> **Exercise data**:
============================================================
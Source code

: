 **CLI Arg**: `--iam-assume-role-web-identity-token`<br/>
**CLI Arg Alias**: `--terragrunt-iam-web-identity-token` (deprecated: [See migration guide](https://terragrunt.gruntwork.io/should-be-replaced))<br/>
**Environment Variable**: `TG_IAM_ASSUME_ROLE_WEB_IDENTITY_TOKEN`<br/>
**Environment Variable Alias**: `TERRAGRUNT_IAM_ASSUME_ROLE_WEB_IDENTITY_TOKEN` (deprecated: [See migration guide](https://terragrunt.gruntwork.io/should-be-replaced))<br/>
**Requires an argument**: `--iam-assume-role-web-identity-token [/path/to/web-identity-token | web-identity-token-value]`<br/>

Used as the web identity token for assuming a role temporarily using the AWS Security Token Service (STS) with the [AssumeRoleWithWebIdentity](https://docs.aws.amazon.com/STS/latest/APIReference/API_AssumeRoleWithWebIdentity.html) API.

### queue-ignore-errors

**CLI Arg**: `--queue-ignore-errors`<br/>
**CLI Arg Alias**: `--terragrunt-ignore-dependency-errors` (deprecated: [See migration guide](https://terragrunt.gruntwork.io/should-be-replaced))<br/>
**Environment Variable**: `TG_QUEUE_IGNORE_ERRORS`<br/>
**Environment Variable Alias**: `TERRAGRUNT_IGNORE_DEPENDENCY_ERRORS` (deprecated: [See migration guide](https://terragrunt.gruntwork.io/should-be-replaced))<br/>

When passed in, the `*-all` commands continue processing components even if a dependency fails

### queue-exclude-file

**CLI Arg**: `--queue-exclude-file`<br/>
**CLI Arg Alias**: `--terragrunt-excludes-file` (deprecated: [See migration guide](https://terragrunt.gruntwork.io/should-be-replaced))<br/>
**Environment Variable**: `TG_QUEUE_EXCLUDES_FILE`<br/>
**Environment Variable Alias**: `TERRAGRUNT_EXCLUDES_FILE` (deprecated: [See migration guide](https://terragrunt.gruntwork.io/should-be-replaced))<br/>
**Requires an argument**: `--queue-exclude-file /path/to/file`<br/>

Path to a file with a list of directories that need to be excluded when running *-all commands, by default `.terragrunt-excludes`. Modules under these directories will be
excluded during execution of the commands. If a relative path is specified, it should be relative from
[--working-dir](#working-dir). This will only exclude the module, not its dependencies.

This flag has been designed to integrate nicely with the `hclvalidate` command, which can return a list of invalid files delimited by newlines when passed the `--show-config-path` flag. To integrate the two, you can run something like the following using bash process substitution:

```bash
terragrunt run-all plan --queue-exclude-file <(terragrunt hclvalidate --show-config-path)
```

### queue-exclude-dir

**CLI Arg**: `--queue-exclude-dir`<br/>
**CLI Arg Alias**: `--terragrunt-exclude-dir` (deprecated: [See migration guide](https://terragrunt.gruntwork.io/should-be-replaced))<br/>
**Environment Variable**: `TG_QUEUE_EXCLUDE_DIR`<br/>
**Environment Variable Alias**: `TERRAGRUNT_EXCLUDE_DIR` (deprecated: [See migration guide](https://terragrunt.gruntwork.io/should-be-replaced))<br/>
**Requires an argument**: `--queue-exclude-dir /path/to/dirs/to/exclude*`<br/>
============================================================
> **How to complete this task**:
Consider the entries above and return each line with the string "argument".

> **Response**:
**Requires an argument**: `--iam-assume-role-web-identity-token [/path/to/web-identity-token | web-identity-token-value]`<br/>
**Requires an argument**: `--queue-exclude-file /path/to/file`<br/>
**Requires an argument**: `--queue-exclude-dir /path/to/dirs/to/exclude*`<br/>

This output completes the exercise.